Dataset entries
○ ○ ○ ○ ○

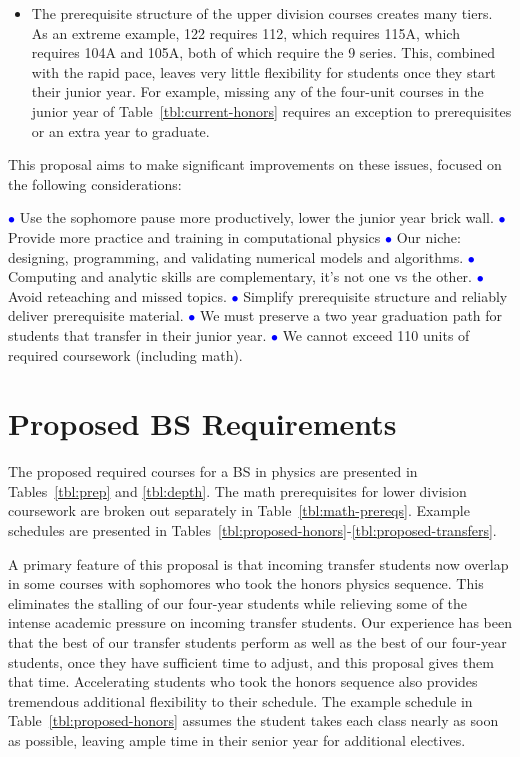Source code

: \documentclass[12pt]{article}
\newcommand{\tcb}{\textcolor{blue}}
\begin{document}
\begin{itemize}
\item The prerequisite structure of the upper division courses creates
  many tiers.  As an extreme example, 122 requires 112, which requires
  115A, which requires 104A and 105A, both of which require the 9
  series.  This, combined with the rapid pace, leaves very little
  flexibility for students once they start their junior year.  For
  example, missing any of the four-unit courses in the junior year of
  Table~\ref{tbl:current-honors} requires an exception to
  prerequisites or an extra year to graduate.
\end{itemize}

This proposal aims to make significant improvements on these
issues, focused on the following considerations:

\vskip0.10in \noindent \tcb{$\bullet$}
Use the sophomore pause more productively, lower the junior year brick wall.
\vskip0.04in \noindent \tcb{$\bullet$}
Provide more practice and training in computational physics
\vskip0.04in \noindent \tcb{$\bullet$}
Our niche: designing, programming, and validating numerical models and algorithms.
\vskip0.04in \noindent \tcb{$\bullet$}
Computing and analytic skills are complementary, it's not one vs the other.
\vskip0.04in \noindent \tcb{$\bullet$}
Avoid reteaching and missed topics.
\vskip0.04in \noindent \tcb{$\bullet$}
Simplify prerequisite structure and reliably deliver prerequisite material.
\vskip0.04in \noindent \tcb{$\bullet$}
We must preserve a two year graduation path for students that transfer in their junior year.
\vskip0.04in \noindent \tcb{$\bullet$}
We cannot exceed 110 units of required coursework (including math).


\newpage


\section{Proposed BS Requirements}

The proposed required courses for a BS in physics are presented in
Tables~\ref{tbl:prep} and \ref{tbl:depth}.  The math prerequisites for
lower division coursework are broken out separately in
Table~\ref{tbl:math-prereqs}.  Example schedules are presented in
Tables~\ref{tbl:proposed-honors}-\ref{tbl:proposed-transfers}.

A primary feature of this proposal is that incoming transfer students
now overlap in some courses with sophomores who took the honors
physics sequence.  This eliminates the stalling of our four-year
students while relieving some of the intense academic pressure on
incoming transfer students.  Our experience has been that the best of
our transfer students perform as well as the best of our four-year
students, once they have sufficient time to adjust, and this proposal
gives them that time.  Accelerating students who took the honors
sequence also provides tremendous additional flexibility to their
schedule.  The example schedule in Table~\ref{tbl:proposed-honors}
assumes the student takes each class nearly as soon as possible,
leaving ample time in their senior year for additional electives.
\end{document}
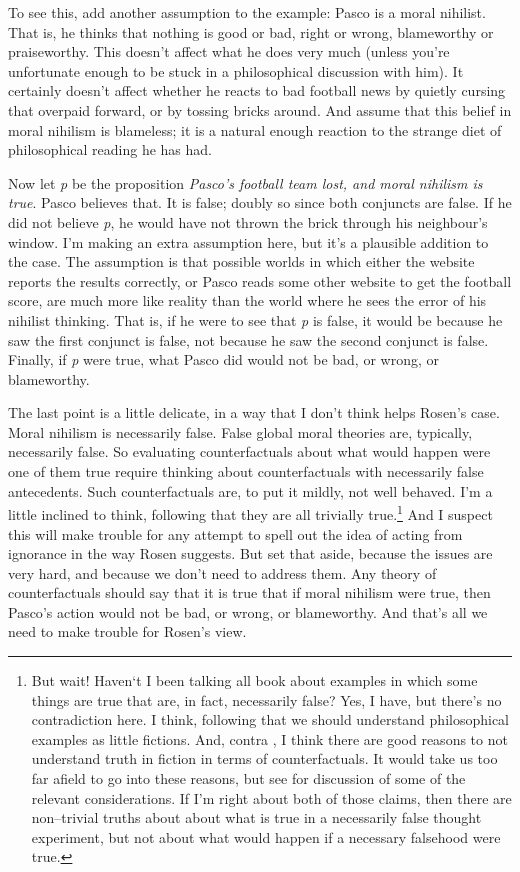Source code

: To see this, add another assumption to the example: \gls{Pasco} is a moral nihilist. That is, he thinks that nothing is good or bad, right or wrong, blameworthy or praiseworthy. This doesn't affect what he does very much (unless you're unfortunate enough to be stuck in a philosophical discussion with him). It certainly doesn't affect whether he reacts to bad football news by quietly cursing that overpaid forward, or by tossing bricks around. And assume that this belief in moral nihilism is blameless; it is a natural enough reaction to the strange diet of philosophical reading he has had.

Now let \emph{p} be the proposition \emph{Pasco's football team lost, and moral nihilism is true}. \gls{Pasco} believes that. It is false; doubly so since both conjuncts are false. If he did not believe \emph{p}, he would have not thrown the brick through his neighbour's window. I'm making an extra assumption here, but it's a plausible addition to the case. The assumption is that possible worlds in which either the website reports the results correctly, or \gls{Pasco} reads some other website to get the football score, are much more like reality than the world where he sees the error of his nihilist thinking. That is, if he were to see that \emph{p} is false, it would be because he saw the first conjunct is false, not because he saw the second conjunct is false. Finally, if \emph{p} were true, what \gls{Pasco} did would not be bad, or wrong, or blameworthy.

The last point is a little delicate, in a way that I don't think helps Rosen's case. Moral nihilism is necessarily false. False global moral theories are, typically, necessarily false. So evaluating counterfactuals about what would happen were one of them true require thinking about counterfactuals with necessarily false antecedents. Such counterfactuals are, to put it mildly, not well behaved. I'm a little inclined to think, following \citet{Lewis1973a} that they are all trivially true.\footnote{But wait! Haven`t I been talking all book about examples in which some things are true that are, in fact, necessarily false? Yes, I have, but there's no contradiction here. I think, following \citet{IchikawaJarvis2009} that we should understand philosophical examples as little fictions. And, contra \citet{Lewis1978b}, I think there are good reasons to not understand truth in fiction in terms of counterfactuals. It would take us too far afield to go into these reasons, but see \citet{Gendler2000} for discussion of some of the relevant considerations. If I'm right about both of those claims, then there are non--trivial truths about about what is true in a necessarily false thought experiment, but not about what would happen if a necessary falsehood were true.} And I suspect this will make trouble for any attempt to spell out the idea of acting from ignorance in the way Rosen suggests. But set that aside, because the issues are very hard, and because we don't need to address them. Any theory of counterfactuals should say that it is true that if moral nihilism were true, then \gls{Pasco}'s action would not be bad, or wrong, or blameworthy. And that's all we need to make trouble for Rosen's view.

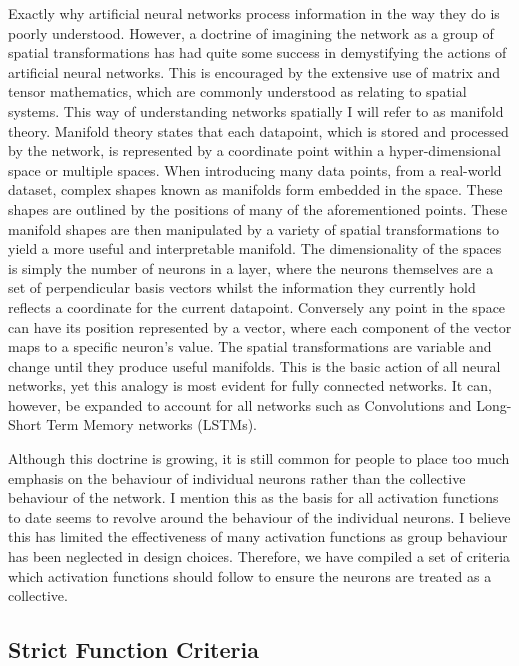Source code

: \documentclass[onecolumn]{article}
\begin{document}
    Exactly why artificial neural networks process information in the way they do is poorly understood. However, a doctrine of imagining the network as a group of spatial transformations has had quite some success in demystifying the actions of artificial neural networks. This is encouraged by the extensive use of matrix and tensor mathematics, which are commonly understood as relating to spatial systems. This way of understanding networks spatially I will refer to as manifold theory. Manifold theory states that each datapoint, which is stored and processed by the network, is represented by a coordinate point within a hyper-dimensional space or multiple spaces. When introducing many data points, from a real-world dataset, complex shapes known as manifolds form embedded in the space. These shapes are outlined by the positions of many of the aforementioned points. These manifold shapes are then manipulated by a variety of spatial transformations to yield a more useful and interpretable manifold. The dimensionality of the spaces is simply the number of neurons in a layer, where the neurons themselves are a set of perpendicular basis vectors whilst the information they currently hold reflects a coordinate for the current datapoint. Conversely any point in the space can have its position represented by a vector, where each component of the vector maps to a specific neuron's value. The spatial transformations are variable and change until they produce useful manifolds. This is the basic action of all neural networks, yet this analogy is most evident for fully connected networks. It can, however, be expanded to account for all networks such as Convolutions and Long-Short Term Memory networks (LSTMs).

        
    Although this doctrine is growing, it is still common for people to place too much emphasis on the behaviour of individual neurons rather than the collective behaviour of the network. I mention this as the basis for all activation functions to date seems to revolve around the behaviour of the individual neurons. I believe this has limited the effectiveness of many activation functions as group behaviour has been neglected in design choices. Therefore, we have compiled a set of criteria which activation functions should follow to ensure the neurons are treated as a collective.
    
    \subsection{Strict Function Criteria}
    
\end{document}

○ ○ ○ ○ ○

Put down exactly the lines of the data above that run from its first line through the line bearing "flexibility for students", and no pictures.

Source code

: \documentclass[12pt]{article}
\newcommand{\tcb}{\textcolor{blue}}
\begin{document}
\begin{itemize}
\item The prerequisite structure of the upper division courses creates
  many tiers.  As an extreme example, 122 requires 112, which requires
  115A, which requires 104A and 105A, both of which require the 9
  series.  This, combined with the rapid pace, leaves very little
  flexibility for students once they start their junior year.  For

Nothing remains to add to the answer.